The Unjournal: reporting some progress
(Link: our main page, see also our post Unjournal: Call for participants and research.)
Our group (curating articles and evaluations) is now live on Sciety HERE.
The first evaluated research project (paper) has now been posted HERE .
First evaluation: Denkenberger et al
Our first evaluation is for “Long Term Cost-Effectiveness of Resilient Foods for Global Catastrophes Compared to Artificial General Intelligence Safety”, by
David Denkenberger, Anders Sandberg, Ross Tieman, and Joshua M. Pearce, published in the International Journal of Disaster Risk Reduction.
These three reports and ratings (see a sample below) come from three experts with (what we believe to be) complementary backgrounds (note, these evaluators agreed to be identified rather than remain anonymous):
Alex Bates: An award-winning cost-effectiveness analyst with some background in considering long-term and existential risks
Scott Janzwood: A political scientist and Research Director at the Cascade Institute [1]
Anca Hanea: A senior researcher and applied probabilist based at the Centre of Excellence for Biosecurity Risk Analysis (CEBRA) at the University of Melbourne. She has done prominent research into eliciting and aggregating (expert) judgments, working with the RepliCATS project.
These evaluations were, overall, fairly involved. They engaged with specific details of the paper as well as overall themes, directions, and implications. While they were largely positive about the paper, they did not seem to pull punches.
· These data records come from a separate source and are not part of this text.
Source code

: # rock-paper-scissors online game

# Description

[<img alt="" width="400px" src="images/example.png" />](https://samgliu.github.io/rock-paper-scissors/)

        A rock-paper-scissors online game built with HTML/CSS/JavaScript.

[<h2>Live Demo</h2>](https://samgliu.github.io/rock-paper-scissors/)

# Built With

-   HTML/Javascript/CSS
Some examples of their feedback and evaluation below (direct quotes).
Extract of evaluation content
Bates:
I’d be surprised if I ever again read a paper with such potential importance to global priorities.
My view is that it would be premature to reallocate funding from AI Risk reduction to resilient food on the basis of this paper alone. I think the paper would have benefitted from more attention being paid to the underlying theory of cost-effectiveness motivating the investigation. Decisions made in places seem to have multiplied uncertainty which could have been resolved with a more consistent approach to analysis.
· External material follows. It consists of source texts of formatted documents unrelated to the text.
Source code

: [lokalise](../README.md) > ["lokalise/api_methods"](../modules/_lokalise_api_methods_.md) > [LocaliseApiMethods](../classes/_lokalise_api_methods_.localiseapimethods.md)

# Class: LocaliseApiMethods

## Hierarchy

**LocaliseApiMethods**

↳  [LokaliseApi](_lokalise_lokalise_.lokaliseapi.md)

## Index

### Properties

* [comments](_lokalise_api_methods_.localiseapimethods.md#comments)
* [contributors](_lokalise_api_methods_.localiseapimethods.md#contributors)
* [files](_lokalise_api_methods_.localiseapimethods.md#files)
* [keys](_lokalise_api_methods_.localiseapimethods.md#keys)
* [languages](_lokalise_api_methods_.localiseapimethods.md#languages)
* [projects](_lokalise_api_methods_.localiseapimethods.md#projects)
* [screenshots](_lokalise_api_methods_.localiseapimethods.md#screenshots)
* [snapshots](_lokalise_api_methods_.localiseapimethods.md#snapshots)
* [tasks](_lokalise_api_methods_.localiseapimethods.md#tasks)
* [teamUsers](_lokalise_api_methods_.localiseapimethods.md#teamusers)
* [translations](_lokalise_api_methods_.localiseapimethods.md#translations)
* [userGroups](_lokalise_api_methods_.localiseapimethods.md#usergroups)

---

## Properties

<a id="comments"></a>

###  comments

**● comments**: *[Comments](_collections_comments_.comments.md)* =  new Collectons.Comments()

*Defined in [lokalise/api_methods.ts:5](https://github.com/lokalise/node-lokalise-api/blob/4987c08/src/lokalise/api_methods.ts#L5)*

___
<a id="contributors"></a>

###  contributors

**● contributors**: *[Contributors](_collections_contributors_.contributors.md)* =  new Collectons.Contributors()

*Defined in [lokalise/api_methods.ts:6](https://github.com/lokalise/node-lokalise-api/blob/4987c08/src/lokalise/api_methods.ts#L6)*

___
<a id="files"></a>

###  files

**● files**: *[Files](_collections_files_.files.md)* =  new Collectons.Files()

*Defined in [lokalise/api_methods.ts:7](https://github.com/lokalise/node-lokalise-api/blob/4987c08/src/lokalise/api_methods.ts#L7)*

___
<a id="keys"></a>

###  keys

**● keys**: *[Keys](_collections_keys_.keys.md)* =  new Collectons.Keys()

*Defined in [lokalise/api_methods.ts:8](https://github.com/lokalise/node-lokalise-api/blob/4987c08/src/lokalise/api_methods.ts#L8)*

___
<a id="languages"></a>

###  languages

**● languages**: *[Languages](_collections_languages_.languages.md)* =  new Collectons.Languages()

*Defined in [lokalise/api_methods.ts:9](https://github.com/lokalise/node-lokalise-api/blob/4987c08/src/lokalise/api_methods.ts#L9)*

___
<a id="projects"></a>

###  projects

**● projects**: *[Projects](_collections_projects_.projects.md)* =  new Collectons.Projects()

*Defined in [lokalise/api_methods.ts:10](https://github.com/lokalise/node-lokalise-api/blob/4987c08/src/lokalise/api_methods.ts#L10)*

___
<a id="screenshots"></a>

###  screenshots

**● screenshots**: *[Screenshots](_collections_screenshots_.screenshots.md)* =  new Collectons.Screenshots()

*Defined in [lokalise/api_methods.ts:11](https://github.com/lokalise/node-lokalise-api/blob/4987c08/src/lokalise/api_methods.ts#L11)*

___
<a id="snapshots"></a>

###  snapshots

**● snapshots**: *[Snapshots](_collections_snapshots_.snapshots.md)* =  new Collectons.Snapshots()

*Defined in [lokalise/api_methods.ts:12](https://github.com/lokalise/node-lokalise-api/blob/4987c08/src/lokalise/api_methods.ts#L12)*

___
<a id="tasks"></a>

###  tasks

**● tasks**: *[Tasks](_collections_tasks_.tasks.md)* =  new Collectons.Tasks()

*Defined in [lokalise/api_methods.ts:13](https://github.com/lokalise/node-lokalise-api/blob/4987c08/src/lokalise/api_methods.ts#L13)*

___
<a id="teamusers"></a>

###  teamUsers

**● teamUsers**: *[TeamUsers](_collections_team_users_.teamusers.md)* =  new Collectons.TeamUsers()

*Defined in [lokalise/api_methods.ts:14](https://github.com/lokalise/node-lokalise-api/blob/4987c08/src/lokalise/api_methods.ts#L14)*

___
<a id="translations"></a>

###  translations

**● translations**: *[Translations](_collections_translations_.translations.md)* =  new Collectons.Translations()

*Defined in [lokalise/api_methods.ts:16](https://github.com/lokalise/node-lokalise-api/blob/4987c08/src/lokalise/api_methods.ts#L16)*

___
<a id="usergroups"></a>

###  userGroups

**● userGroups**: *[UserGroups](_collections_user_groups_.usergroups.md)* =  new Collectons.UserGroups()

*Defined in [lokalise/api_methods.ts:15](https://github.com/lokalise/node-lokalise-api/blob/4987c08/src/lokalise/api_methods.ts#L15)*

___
The most serious conceptual issue which I think needs to be resolved before this can happen is to demonstrate that ‘do nothing’ would be less cost-effective than investing $86m in resilient foods, given that the ‘do nothing’ approach would potentially include strong market dynamics leaning towards resilient foods.”.
Janzwood
the authors’ cost-effectiveness model, which attempts to decrease uncertainty about the potential uncertainty-reducing and harm/likelihood-reducing ‘power’ of resilient food R&D and compare it to R&D on AGI safety, is an important contribution”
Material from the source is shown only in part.